MATERIALS PROVIDED »
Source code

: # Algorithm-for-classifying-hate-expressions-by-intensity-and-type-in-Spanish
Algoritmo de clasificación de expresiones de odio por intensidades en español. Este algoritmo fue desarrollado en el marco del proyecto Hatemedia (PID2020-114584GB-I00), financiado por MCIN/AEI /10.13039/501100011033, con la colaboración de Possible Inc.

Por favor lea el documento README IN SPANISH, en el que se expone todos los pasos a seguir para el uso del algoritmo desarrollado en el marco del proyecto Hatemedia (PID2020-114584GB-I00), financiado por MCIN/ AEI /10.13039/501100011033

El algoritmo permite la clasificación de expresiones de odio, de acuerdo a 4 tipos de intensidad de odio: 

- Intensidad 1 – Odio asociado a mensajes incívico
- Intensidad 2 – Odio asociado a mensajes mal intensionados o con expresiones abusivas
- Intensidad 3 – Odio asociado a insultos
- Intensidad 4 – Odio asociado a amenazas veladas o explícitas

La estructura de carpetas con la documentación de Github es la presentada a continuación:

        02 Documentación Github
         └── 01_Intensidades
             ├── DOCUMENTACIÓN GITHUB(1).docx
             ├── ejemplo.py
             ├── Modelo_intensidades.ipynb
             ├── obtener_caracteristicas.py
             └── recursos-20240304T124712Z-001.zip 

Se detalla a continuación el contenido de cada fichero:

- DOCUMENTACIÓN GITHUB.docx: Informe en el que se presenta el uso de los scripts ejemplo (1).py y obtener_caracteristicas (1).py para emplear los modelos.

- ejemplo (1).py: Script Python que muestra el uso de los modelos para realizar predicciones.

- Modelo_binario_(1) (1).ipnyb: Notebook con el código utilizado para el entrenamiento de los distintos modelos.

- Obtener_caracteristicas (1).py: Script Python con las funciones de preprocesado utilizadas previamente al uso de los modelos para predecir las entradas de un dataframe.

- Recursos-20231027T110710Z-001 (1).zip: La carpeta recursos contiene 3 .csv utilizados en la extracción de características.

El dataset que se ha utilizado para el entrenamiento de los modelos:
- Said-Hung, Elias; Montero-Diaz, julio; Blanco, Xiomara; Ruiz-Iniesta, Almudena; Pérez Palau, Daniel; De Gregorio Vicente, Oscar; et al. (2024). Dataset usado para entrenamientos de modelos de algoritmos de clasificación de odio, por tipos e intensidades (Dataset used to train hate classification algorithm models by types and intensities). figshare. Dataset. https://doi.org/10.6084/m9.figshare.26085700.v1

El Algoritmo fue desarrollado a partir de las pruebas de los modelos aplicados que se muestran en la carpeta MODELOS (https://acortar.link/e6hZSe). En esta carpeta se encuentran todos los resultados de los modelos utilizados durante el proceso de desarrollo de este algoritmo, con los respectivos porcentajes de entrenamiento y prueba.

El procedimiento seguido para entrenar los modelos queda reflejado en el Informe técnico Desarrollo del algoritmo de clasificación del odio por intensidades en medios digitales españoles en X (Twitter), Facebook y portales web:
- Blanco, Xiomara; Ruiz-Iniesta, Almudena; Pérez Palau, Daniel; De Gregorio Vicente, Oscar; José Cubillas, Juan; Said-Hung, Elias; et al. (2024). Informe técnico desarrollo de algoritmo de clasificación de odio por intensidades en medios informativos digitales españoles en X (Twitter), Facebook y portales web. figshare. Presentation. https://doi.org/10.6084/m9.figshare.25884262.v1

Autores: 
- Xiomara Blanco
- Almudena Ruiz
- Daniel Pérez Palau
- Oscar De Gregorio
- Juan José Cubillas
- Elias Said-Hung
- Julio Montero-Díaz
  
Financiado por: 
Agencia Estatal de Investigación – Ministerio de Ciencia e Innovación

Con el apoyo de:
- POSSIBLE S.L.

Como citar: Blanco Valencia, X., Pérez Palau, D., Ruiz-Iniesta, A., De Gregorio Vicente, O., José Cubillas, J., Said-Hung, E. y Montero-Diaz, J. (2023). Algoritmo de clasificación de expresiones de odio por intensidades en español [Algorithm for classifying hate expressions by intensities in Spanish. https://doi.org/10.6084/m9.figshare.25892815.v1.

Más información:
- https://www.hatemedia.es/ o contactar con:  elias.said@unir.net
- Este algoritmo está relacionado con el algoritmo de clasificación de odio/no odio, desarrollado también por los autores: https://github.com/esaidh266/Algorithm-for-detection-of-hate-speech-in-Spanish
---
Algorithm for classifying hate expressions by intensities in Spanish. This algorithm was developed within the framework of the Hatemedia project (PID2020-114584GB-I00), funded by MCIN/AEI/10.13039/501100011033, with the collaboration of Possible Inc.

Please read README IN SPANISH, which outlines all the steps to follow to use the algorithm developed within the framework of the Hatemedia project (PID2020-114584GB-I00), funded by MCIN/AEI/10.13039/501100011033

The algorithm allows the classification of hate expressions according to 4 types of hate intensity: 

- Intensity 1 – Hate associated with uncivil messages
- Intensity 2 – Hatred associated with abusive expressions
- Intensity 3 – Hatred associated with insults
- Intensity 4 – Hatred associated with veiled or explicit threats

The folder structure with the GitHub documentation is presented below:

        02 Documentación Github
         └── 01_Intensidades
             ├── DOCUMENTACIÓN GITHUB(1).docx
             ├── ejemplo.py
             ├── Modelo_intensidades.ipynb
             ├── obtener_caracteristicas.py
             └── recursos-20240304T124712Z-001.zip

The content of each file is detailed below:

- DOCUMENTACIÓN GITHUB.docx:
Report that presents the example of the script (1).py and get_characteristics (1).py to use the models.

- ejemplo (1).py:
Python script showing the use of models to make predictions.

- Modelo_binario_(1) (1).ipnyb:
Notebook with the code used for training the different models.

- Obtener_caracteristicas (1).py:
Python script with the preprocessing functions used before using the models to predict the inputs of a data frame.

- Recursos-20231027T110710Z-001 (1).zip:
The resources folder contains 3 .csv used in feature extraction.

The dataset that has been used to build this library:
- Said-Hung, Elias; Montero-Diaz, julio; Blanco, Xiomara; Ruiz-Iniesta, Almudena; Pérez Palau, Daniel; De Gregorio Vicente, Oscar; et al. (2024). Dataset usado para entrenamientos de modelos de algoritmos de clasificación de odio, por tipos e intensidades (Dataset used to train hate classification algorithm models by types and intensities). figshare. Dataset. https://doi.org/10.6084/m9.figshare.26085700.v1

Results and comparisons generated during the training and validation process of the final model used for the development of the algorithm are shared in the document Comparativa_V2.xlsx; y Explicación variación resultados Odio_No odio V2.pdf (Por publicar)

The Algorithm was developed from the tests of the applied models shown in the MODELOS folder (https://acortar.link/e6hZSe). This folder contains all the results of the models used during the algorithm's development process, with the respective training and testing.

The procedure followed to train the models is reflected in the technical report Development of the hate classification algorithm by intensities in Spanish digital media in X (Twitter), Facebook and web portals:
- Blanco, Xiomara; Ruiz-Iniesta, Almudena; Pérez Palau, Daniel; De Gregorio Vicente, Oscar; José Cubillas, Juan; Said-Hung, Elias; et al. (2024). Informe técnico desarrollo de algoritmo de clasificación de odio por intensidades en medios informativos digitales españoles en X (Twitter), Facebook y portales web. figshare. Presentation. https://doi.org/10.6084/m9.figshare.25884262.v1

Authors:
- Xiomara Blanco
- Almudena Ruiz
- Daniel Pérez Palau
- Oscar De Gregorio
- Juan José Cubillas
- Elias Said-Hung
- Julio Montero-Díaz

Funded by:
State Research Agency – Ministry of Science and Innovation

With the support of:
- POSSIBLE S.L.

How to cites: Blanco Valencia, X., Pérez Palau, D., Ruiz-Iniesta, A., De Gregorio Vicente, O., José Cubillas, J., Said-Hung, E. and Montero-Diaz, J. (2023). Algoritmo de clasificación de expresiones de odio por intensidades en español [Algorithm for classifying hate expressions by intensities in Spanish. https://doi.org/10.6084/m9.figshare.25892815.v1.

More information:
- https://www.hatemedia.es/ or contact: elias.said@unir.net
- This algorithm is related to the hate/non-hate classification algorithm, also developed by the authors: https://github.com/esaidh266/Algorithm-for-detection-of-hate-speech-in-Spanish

ACTIVITY » Go through the material above, and wherever a line contains the string "folder", return it.

ANSWER BOX »
The folder structure with the GitHub documentation is presented below:
The resources folder contains 3 .csv used in feature extraction.
The Algorithm was developed from the tests of the applied models shown in the MODELOS folder (https://acortar.link/e6hZSe). This folder contains all the results of the models used during the algorithm's development process, with the respective training and testing.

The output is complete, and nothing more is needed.